そんなことがあったことに気づけなかった自分に、殴るほかにも壁に頭を打ち付けるという項目も追加して口元を手で押さえる。
そうでもしなければ、だらしなく表情が緩んでしまいそうで。

「荒北。俺は荒北以外に俺のそばにいてほしいと願う異性なんていない。」

そう、そっと肩を抱き寄せれば猫のようにすり寄ってくるその細いからだを思わず抱きすくめる。

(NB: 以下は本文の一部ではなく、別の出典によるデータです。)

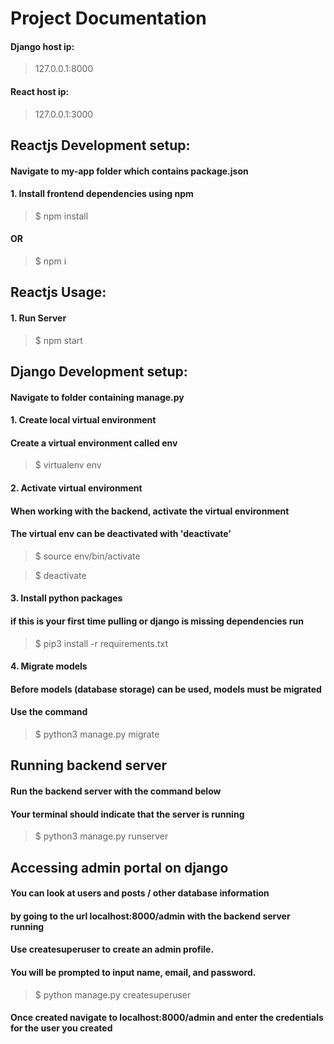 # Project Documentation
#### Django host ip:
>127.0.0.1:8000
#### React host ip:
>127.0.0.1:3000

## Reactjs Development setup:
#### Navigate to my-app folder which contains package.json

#### 1. Install frontend dependencies using npm
>$ npm install
#### OR
>$ npm i

## Reactjs Usage:
#### 1. Run Server
>$ npm start

## Django Development setup:
#### Navigate to folder containing manage.py

#### 1. Create local virtual environment
#### Create a virtual environment called env
>$ virtualenv env

#### 2. Activate virtual environment
#### When working with the backend, activate the virtual environment
#### The virtual env can be deactivated with 'deactivate'
>$ source env/bin/activate

>$ deactivate

#### 3. Install python packages
#### if this is your first time pulling or django is missing dependencies run
>$ pip3 install -r requirements.txt

#### 4. Migrate models
#### Before models (database storage) can be used, models must be migrated
#### Use the command 
>$ python3 manage.py migrate

## Running backend server
#### Run the backend server with the command below
#### Your terminal should indicate that the server is running
>$ python3 manage.py runserver

## Accessing admin portal on django
#### You can look at users and posts / other database information
#### by going to the url localhost:8000/admin with the backend server running

#### Use createsuperuser to create an admin profile. 
#### You will be prompted to input name, email, and password.
>$ python manage.py createsuperuser

#### Once created navigate to localhost:8000/admin and enter the credentials for the user you created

「俺は、ありのままの荒北を好きになったんだ。ほかの誰がなんと言おうと、俺は荒北が好きだ。」
「…良くそんな恥ずかしいこと言えるヨな」
「荒北のことが好きだと言うことを、恥ずかしいことだと思ってないからな」
「かっこよすぎだバァカ」

そう照れて胸にすり寄る彼女の耳がトマトよりも真っ赤だったことは気づかないことにして、ただふたりで抱きしめあったまま動かずにいた。
その後たまたま通りかかった東堂、真波、新開にそれを見られ慌てた荒北に掌底を食らったので今回の自分への罰はチャラにしたい。